1.11 東アジアの流域圏における生態系機能のモデルと持続可能な環境管理プロジェクトグループ
21世紀の日本及びアジア・太平洋地域における均衡ある経済発展にとって,森林減少,水質汚濁,水資源枯渇,土壌流出等の自然資源の枯渇・劣化が大きな制約要因となりつつある.こうした環境問題に対処するためには,環境の基本ユニットである『流域圏(山〜河川〜海)』が持つ受容力を科学的に観測・把握し,モデル化を行うことにより環境受容力の脆弱な地域を予測した上で,環境負荷の減少,環境保全計画の作定,開発計画の見直し,環境修復技術の適用等環境管理を行っていくことが最も必要である。本プロジェクトは,東アジアを対象として,流域圏が持つ生態系機能(大気との熱・物質交換,植生の保水能力と洪水・乾燥調節,水循環と淡水供給,土壌形成と侵食制御,物質循環と浄化,農業生産と土地利用,海域物質循環と生物生産など)を総合的に観測・把握し,そのモデル化と予測手法の開発を行うものである。
衛星データ解析チームでは,アジア・太平洋地域を対象として,広域の地表面を定期的に観測することのできる各種の衛星センサ(Terra/MODIS,Landsat/TMなど)を利用することにより,環境の変化を実証的に把握し,自然資源の持続的管理に資する情報を得ることを目的としている。具体的には,土地利用・土地被覆及び生態系の現状と変化の把握,重要サイトと攪乱サイトの同定,温暖化や砂漠化による影響の監視などを行っている。

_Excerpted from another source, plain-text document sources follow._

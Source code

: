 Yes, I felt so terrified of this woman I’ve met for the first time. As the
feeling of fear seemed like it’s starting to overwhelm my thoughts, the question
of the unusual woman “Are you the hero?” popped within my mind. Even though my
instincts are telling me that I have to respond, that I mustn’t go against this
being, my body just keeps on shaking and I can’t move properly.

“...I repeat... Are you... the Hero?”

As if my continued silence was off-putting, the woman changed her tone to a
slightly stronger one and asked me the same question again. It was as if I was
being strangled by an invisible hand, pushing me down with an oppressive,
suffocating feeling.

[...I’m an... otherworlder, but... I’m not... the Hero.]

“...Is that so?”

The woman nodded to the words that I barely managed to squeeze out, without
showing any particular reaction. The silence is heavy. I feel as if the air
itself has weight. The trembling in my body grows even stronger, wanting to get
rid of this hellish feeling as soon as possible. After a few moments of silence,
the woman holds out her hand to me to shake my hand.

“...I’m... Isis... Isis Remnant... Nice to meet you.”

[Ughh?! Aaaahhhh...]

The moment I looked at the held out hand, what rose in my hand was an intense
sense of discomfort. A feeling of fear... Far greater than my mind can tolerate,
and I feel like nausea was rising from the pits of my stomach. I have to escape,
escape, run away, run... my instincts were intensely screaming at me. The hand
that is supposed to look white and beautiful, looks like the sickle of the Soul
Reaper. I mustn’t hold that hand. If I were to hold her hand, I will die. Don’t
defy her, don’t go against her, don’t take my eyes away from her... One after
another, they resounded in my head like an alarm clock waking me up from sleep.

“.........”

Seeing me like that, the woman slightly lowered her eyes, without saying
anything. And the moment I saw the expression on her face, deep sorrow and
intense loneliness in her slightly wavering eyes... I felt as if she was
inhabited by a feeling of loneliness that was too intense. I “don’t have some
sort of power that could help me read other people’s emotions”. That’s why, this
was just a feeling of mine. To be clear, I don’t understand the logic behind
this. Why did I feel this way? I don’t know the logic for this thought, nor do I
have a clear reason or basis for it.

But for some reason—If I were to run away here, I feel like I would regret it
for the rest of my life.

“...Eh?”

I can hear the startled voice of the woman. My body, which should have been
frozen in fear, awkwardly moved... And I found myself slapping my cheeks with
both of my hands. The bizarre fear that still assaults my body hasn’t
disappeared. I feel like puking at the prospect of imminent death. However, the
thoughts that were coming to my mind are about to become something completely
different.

沿岸域環境管理研究チームでは,原油・汚染・汚濁物質等による沿岸生態系への被害や,埋め立て・護岸工事等による環境の破壊など,人間活動の影響を大きく受けてきた沿岸域における汚染や開発による環境影響を軽減し,さらに沿岸域環境を改善するための修復方策の効果を検討するために,沿岸域環境の変動予測モデルを開発し,環境影響評価法等との関連から,沿岸域環境管理のための手法を整備している。
流域環境管理研究チームでは,中国内陸部の経済発展のため推進されている長江・黄河の内陸開発推進のための三峡ダム,長江から黄河への導水事業(南水北調)などの大規模水資源開発に伴う流域生態系,農業生産及び水資源保全に与える影響を予測し,持続可能な発展をもたらすために陸域環境統合モデルの確立を国際的連携のもとに行っている。